58 Maharashtra sugar mills sold at well below market prices: Raju Shetti

The farmer leader demands RBI intervention to revalue the assets of sugar factories

October 26, 2021 01:10 am | Updated 01:10 am IST - Pune

Swabhimani Shetkari Sanghatana's chief Raju Shetti.

Swabhimani Shetkari Sanghatana's chief Raju Shetti.

After Maharashtra Deputy Chief Minister and senior Nationalist Congress Party (NCP) leader Ajit Pawar last week refuted the BJP allegations pertaining to the sale of sugar factories in the State, farmer leader and Swabhimani Shetkari Sanghatana (SSS) chief Raju Shetti on Monday hit out at both the NCP and the BJP by alleging that 58 sugar mills were “fraudulently sold” well below their market prices over a 10-year period between 2007 and 2017.

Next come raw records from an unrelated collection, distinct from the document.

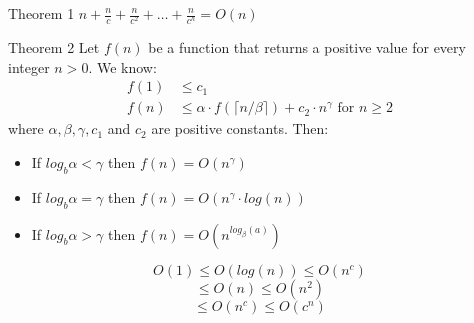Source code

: \documentclass{lecture}
\begin{document}
\begin{landscape}
\begin{multicols}{2}
    \begin{note}{Theorem 1}
        $n+\frac{n}{c}+\frac{n}{c^2}+\ldots+\frac{n}{c^h}=O(n)$
    \end{note}
    \vfill
    \begin{note}{Theorem 2}
        Let $f(n)$ be a function that returns a positive value for every integer $n>0$. We know:
        \begin{align*}
            f(1) & \leqslant c_1\\
            f(n) & \leqslant \alpha \cdot f(\lceil n / \beta \rceil) + c_2 \cdot n^{\gamma} \text{ for } n \geqslant 2
        \end{align*}
        where $\alpha, \beta, \gamma, c_1$ and $c_2$ are positive constants. Then:
        \begin{itemize}
            \item If $log_{b} \alpha < \gamma$ then $f(n) = O(n^\gamma)$
            \item If $log_{b} \alpha = \gamma$ then $f(n) = O(n^\gamma \cdot log(n))$
            \item If $log_{b} \alpha > \gamma$ then $f(n) = O(n^{log_\beta(a)})$
        \end{itemize}
    \end{note}
    \vfill

    \begin{note}{}
        $$O(1) \leqslant O(log(n)) \leqslant O(n^c)$$ 
        $$\leqslant O(n) \leqslant O(n^2)$$ 
        $$\leqslant O(n^c) \leqslant O(c^n)$$
    \end{note}
    \vfill


\end{multicols}
\end{landscape}
\end{document}

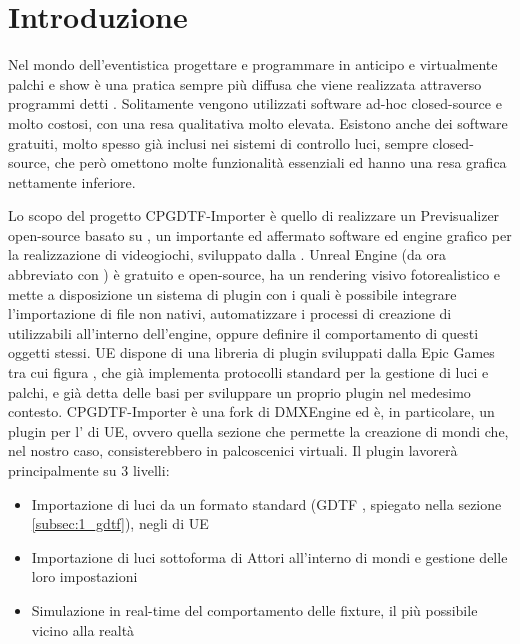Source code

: \documentclass[main.tex]{subfiles}
\begin{document}
\sloppy


\vspace{1.0cm}

\section{Introduzione}\label{sec:Intro}
Nel mondo dell'eventistica progettare e programmare in anticipo e virtualmente palchi e show è una pratica sempre più diffusa che viene realizzata attraverso programmi detti . Solitamente vengono utilizzati software\cite{capture} ad-hoc closed-source e molto costosi, con una resa qualitativa molto elevata. Esistono anche dei software gratuiti, molto spesso già inclusi nei sistemi di controllo luci, sempre closed-source, che però omettono molte funzionalità essenziali ed hanno una resa grafica nettamente inferiore.\newline

Lo scopo del progetto CPGDTF-Importer è quello di realizzare un Previsualizer open-source basato su \cite{UnrealEngine}, un importante ed affermato software ed engine grafico per la realizzazione di videogiochi, sviluppato dalla . Unreal Engine (da ora abbreviato con ) è gratuito e open-source, ha un rendering visivo fotorealistico e mette a disposizione un sistema di plugin con i quali è possibile integrare l'importazione di file non nativi, automatizzare i processi di creazione di  utilizzabili all'interno dell'engine, oppure definire il comportamento di questi oggetti stessi. UE dispone di una libreria di plugin sviluppati dalla Epic Games tra cui figura , che già implementa protocolli standard per la gestione di luci e palchi, e già detta delle basi per sviluppare un proprio plugin nel medesimo contesto.  
\newline
CPGDTF-Importer è una fork di DMXEngine ed è, in particolare, un plugin per l' di UE, ovvero quella sezione che permette la creazione di mondi che, nel nostro caso, consisterebbero in palcoscenici virtuali. Il plugin lavorerà principalmente su 3 livelli:
\begin{itemize}
    \item Importazione di luci da un formato standard (GDTF \cite{GDTF}, spiegato nella sezione \ref{subsec:1_gdtf}), negli  di UE
    \item Importazione di luci sottoforma di Attori all'interno di mondi e gestione delle loro impostazioni
    \item Simulazione in real-time del comportamento delle fixture, il più possibile vicino alla realtà
\end{itemize}
\end{document}
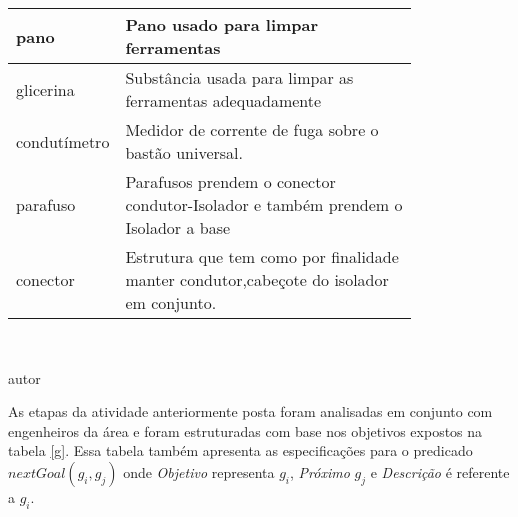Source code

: \begin{table}[H]
\begin{tabular}{|l|p{0.8\linewidth}|}
pano & Pano usado para limpar ferramentas \\ \hline
glicerina & Substância usada para limpar as ferramentas adequadamente \\ \hline
condutímetro & Medidor de corrente de fuga sobre o bastão universal. \\ \hline
parafuso & Parafusos prendem o conector condutor-Isolador e também prendem o Isolador a base \\ \hline
conector & Estrutura que tem como por finalidade manter condutor,cabeçote do isolador em conjunto. \\ \hline
\end{tabular}
\label{artefacts}
\\
\begin{center}
autor
\end{center}
\end{table} 

As etapas da atividade anteriormente posta foram analisadas em conjunto com engenheiros da área e foram estruturadas com base nos objetivos expostos na tabela \ref{g}. Essa tabela também apresenta as especificações para o predicado $nextGoal(g_i,g_j)$ onde \textit{Objetivo} representa $g_i$, \textit{Próximo} $g_j$ e \textit{Descrição} é referente a $g_i$.

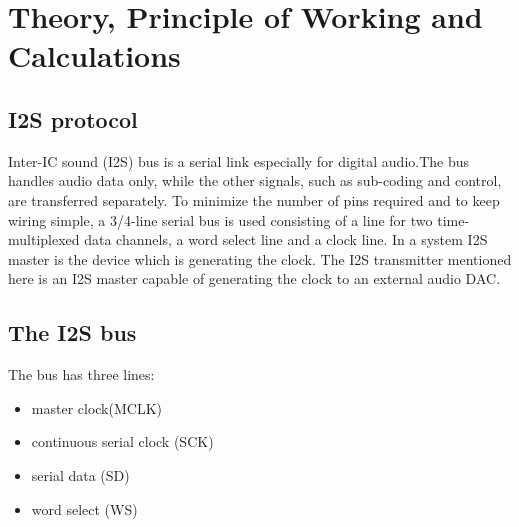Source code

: \documentclass[12pt,a4paper]{report}
\newcommand{\comment}[1]{}
\begin{document}
\tableofcontents
\thispagestyle{logo}
\listoffigures
\thispagestyle{logo}
\listoftables
\thispagestyle{logo}

\pagestyle{logo}
\chapter{Theory, Principle of  Working and Calculations}
\thispagestyle{logo}
\section{I2S protocol}
 Inter-IC sound (I2S)
bus is  a serial link especially for digital audio.The bus handles audio data only, while the other signals, such
as sub-coding and control, are transferred separately. To minimize
the number of pins required and to keep wiring simple, a 3/4-line serial
bus is used consisting of a line for two time-multiplexed data
channels, a word select line and a clock line. In a system I2S master is the device which is generating the clock. The I2S transmitter mentioned here is an I2S master capable of generating the 
clock to an external audio DAC.


\comment {

\begin{figure}[ht]
\begin{tikztimingtable}[%
    timing/dslope=0.2,
    timing/.style={x=5ex,y=2ex},
    x=5ex,
    timing/rowdist=4ex,
    timing/name/.style={font=\sffamily\scriptsize}
]
\busref{SDA}       &    HLlhHlHhlhHl;[dotted]2D{};lllH \\
\busref{SCL}         &  HHLHLHLHLHLHH\\
\extracode
\begin{pgfonlayer}{background}
\begin{scope}[semitransparent ,semithick]
\vertlines[darkgray,dotted]{1,2 ,...,8.0}
\end{scope}
\end{pgfonlayer}
\end{tikztimingtable}
\caption{IIC data transfers}
\end{figure}

}
\section{The I2S bus}
 The bus has three lines:
\begin{itemize}

\item master clock(MCLK)
\item continuous serial clock (SCK)
\item serial data (SD)

\item word select (WS)


\end{itemize}
\end{document}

Mr. Shetti, a former two-time MP from Hatkanangale in Kolhapur district, has written to the Reserve Bank of India Governor and the Finance Secretary of India among others, seeking revaluation of the assets of these mills which were reportedly sold at knockdown prices by the Maharashtra Co-operative bank (MSCB), which is mired in a multi-crore scam.

Mr. Shetti said the mills were sold during the tenures of both the erstwhile Congress-NCP and the Devendra Fadnavis-led BJP-Shiv Sena government.

In his letter, the farmer leader, seeking the RBI’s urgent intervention, has claimed that all sugar mills in question were owned and constructed by farmer shareholders and that alleged irregularities committed by the board members had forced the mills into closure.

“All these mills occupied a huge swathe of land in prime location. But during the valuation of assets during sale, the valuation of land was done at their respective book values. For instance, the Aurangabad-based Kannad cooperative sugar mill, despite occupying a 300-acre space was sold at a mere ₹17 lakh. And this is not an isolated case,” Mr. Shetti alleged.

The former MP sought the appointment of a banking ombudsman by the RBI to revalue the assets and liabilities of all the 58 mills sold by the MSC Bank and the State Governments of the time.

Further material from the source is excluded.